- Aim of the exercise
Could you copy every line of the data that contains "qquad"?

***

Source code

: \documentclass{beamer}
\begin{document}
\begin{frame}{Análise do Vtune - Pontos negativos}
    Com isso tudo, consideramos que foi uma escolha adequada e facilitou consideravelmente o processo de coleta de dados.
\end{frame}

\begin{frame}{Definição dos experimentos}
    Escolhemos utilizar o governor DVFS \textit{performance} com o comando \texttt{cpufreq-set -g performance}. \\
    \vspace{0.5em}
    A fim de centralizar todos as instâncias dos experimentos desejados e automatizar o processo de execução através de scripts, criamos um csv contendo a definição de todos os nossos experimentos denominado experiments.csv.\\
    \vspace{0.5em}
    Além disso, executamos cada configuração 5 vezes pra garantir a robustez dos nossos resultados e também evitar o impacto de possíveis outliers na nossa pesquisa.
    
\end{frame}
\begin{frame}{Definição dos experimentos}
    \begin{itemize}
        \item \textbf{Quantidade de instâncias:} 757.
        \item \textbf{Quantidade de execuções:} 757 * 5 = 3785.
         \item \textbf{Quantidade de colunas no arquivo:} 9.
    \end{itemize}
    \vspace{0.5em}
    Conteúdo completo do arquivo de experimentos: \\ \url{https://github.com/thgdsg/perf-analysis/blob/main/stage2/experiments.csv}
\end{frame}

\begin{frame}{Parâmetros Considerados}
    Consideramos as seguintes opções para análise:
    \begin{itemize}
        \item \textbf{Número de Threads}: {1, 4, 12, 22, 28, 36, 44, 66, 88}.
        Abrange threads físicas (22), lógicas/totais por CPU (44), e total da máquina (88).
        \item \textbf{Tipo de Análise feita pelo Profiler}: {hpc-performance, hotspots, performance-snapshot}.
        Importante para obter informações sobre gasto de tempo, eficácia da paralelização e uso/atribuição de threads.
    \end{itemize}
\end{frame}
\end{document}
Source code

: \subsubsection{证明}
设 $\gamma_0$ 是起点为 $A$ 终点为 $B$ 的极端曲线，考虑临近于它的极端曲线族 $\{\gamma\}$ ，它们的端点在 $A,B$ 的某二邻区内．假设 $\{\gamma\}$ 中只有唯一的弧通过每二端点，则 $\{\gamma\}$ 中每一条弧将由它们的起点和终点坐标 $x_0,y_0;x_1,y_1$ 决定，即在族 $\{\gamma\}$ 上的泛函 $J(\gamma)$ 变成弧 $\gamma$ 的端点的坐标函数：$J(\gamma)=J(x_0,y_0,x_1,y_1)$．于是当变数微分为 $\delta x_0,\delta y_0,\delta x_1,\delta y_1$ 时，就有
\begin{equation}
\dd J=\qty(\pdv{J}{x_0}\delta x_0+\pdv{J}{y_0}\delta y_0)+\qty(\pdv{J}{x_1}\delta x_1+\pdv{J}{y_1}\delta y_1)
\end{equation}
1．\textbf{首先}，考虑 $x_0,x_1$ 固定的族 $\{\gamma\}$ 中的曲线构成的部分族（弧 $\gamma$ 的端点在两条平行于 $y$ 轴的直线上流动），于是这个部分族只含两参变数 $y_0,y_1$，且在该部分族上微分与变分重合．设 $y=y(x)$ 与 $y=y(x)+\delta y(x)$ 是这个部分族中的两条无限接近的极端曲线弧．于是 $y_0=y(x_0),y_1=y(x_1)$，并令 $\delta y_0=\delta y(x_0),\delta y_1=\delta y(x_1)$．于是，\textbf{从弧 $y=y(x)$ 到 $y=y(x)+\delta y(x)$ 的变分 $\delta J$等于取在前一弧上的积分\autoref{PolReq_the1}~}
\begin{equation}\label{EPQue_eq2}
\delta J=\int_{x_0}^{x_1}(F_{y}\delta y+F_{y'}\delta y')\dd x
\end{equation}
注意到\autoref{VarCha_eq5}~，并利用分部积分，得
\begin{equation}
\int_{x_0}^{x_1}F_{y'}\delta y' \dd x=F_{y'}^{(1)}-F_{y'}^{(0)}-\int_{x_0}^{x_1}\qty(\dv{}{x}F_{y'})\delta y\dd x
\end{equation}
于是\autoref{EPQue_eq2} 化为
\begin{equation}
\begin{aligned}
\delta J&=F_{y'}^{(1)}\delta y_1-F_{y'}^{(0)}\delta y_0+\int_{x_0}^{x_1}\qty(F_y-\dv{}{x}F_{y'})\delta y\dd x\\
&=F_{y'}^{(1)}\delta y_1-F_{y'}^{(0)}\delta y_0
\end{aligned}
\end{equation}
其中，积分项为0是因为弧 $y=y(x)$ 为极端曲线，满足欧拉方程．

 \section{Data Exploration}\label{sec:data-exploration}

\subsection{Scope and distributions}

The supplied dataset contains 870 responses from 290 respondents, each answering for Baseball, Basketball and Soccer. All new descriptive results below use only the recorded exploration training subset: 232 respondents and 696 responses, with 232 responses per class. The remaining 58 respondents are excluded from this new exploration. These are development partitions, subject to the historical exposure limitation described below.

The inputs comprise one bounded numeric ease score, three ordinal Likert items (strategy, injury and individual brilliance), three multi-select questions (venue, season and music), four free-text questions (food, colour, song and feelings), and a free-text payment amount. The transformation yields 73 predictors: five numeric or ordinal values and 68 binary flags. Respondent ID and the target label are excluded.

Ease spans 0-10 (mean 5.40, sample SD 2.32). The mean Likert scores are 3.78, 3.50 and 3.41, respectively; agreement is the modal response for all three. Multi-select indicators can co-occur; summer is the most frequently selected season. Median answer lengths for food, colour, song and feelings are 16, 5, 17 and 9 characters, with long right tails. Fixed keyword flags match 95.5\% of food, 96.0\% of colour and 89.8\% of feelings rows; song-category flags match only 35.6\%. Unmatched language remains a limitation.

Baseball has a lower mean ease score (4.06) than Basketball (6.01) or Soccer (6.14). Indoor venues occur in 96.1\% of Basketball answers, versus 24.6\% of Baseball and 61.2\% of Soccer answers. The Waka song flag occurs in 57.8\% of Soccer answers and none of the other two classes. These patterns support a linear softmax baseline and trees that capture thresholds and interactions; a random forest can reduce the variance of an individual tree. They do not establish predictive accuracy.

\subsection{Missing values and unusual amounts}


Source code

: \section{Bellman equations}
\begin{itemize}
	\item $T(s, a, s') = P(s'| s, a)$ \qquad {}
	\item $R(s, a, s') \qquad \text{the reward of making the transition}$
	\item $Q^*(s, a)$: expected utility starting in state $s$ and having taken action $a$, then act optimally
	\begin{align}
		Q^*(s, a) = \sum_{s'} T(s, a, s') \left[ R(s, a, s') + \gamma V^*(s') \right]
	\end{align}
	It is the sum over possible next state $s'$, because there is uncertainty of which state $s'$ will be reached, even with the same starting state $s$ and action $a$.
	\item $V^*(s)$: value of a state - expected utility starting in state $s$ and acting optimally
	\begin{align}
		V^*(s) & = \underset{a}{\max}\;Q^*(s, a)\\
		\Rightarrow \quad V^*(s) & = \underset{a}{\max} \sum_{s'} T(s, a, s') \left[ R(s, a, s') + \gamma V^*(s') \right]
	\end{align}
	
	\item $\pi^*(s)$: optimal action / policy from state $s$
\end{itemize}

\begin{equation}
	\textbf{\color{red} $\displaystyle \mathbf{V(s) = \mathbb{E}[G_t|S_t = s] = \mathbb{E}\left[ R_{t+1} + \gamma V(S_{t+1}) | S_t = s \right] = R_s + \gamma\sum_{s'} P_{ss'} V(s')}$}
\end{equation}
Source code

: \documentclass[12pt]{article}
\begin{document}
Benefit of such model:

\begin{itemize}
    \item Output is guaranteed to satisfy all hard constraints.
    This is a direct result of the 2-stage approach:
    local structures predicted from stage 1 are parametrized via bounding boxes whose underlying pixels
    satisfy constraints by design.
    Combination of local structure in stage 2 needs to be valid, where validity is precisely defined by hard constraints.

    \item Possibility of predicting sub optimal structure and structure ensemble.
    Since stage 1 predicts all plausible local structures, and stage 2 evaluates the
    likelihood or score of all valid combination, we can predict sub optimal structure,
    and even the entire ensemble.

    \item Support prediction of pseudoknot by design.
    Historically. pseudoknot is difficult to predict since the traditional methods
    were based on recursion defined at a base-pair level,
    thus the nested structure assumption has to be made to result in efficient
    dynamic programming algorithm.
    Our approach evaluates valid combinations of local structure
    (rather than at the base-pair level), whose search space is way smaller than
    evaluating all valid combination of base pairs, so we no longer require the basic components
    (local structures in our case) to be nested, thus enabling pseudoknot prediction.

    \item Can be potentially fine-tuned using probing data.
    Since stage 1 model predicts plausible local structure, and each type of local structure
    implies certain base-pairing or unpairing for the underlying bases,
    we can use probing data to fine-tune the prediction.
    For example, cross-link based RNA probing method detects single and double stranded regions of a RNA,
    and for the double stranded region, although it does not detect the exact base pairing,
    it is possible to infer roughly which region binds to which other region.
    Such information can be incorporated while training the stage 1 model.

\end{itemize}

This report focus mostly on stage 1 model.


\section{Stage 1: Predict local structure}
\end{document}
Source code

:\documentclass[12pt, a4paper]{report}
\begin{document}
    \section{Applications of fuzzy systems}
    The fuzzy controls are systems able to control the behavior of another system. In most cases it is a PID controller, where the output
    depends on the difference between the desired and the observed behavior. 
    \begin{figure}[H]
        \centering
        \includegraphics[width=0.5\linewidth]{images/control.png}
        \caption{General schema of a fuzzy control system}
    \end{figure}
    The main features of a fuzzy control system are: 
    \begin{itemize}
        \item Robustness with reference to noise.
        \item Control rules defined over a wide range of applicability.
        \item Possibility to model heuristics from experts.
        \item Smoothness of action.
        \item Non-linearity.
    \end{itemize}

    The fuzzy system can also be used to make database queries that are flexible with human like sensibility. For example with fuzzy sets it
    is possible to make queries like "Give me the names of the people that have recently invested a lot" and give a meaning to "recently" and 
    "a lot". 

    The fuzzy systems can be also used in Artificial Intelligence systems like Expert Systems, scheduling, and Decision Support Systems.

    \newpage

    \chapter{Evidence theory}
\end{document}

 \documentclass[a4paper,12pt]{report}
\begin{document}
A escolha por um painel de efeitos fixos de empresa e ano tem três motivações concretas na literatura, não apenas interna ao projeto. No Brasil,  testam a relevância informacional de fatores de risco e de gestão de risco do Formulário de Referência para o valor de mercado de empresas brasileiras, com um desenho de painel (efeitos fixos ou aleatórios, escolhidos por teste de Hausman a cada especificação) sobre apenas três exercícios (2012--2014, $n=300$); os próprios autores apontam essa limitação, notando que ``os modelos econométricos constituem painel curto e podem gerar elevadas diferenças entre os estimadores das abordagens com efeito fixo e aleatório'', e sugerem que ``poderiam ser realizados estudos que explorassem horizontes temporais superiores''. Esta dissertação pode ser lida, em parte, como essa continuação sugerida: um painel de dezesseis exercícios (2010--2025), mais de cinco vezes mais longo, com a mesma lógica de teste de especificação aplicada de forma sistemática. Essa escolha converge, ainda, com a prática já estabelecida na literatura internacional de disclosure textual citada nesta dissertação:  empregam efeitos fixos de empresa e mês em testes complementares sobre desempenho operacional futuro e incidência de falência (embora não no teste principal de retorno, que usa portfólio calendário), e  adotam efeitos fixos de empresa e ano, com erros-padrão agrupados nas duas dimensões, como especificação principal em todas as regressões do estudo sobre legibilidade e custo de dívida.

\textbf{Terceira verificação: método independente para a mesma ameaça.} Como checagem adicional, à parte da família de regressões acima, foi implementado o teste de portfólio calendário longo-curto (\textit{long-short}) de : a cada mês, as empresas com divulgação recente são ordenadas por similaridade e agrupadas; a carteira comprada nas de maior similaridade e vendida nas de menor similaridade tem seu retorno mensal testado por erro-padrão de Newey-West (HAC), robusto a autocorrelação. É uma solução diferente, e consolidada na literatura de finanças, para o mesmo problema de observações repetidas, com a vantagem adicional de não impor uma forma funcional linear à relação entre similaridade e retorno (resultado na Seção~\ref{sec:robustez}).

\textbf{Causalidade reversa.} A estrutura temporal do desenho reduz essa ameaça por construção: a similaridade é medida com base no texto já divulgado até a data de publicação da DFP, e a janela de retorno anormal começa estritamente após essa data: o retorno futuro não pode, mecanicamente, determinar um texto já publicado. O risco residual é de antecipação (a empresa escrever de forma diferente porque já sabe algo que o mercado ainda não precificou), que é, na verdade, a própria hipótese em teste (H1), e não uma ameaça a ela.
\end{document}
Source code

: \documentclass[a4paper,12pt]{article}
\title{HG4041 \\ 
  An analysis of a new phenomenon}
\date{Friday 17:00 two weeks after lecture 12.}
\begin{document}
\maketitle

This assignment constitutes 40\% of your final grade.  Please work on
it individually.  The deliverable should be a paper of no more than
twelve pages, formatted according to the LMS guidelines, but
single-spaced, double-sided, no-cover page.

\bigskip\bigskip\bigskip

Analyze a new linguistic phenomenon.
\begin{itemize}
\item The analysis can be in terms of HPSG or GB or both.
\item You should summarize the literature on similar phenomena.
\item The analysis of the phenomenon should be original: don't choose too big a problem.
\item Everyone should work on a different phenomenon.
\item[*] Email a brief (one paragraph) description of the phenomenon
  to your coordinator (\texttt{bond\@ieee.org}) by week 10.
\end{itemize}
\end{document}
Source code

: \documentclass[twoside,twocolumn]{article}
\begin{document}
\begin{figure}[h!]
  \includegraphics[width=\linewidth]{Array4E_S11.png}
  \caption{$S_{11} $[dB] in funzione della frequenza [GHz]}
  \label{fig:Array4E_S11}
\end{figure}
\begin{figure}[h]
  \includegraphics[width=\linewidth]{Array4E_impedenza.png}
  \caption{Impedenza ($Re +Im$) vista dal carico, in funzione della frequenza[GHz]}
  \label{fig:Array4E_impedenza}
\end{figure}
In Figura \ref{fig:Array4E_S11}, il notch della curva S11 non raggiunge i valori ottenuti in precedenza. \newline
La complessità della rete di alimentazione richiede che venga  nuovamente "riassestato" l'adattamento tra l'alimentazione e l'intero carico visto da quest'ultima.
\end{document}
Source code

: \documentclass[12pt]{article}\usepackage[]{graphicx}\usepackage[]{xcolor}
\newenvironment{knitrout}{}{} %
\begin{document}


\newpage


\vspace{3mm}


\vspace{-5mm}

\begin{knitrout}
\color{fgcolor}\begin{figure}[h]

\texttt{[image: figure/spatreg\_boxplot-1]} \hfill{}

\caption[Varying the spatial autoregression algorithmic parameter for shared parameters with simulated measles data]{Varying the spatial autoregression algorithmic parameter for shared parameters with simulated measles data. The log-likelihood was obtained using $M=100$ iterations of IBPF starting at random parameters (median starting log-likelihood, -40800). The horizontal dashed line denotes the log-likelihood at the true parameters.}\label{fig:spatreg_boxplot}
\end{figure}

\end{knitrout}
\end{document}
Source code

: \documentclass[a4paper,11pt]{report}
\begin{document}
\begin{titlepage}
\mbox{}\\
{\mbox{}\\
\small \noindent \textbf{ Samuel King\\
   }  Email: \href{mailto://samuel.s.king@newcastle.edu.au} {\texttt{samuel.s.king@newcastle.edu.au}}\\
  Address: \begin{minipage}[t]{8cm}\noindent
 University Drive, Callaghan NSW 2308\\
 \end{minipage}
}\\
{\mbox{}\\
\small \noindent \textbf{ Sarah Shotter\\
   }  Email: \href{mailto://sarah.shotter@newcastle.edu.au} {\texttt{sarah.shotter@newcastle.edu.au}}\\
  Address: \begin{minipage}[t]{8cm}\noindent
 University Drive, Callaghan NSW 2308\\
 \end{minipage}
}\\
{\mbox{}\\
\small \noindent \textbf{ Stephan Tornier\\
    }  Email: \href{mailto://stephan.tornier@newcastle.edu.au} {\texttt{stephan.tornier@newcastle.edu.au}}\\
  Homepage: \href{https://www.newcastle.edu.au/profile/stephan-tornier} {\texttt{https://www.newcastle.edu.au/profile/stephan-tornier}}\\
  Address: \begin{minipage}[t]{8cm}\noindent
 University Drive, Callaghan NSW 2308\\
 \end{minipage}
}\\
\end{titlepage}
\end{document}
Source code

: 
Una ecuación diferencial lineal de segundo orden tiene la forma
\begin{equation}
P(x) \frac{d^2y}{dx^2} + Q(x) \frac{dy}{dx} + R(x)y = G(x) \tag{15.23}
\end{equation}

***

- Result for this task
	\item $T(s, a, s') = P(s'| s, a)$ \qquad {}
	\item $R(s, a, s') \qquad \text{the reward of making the transition}$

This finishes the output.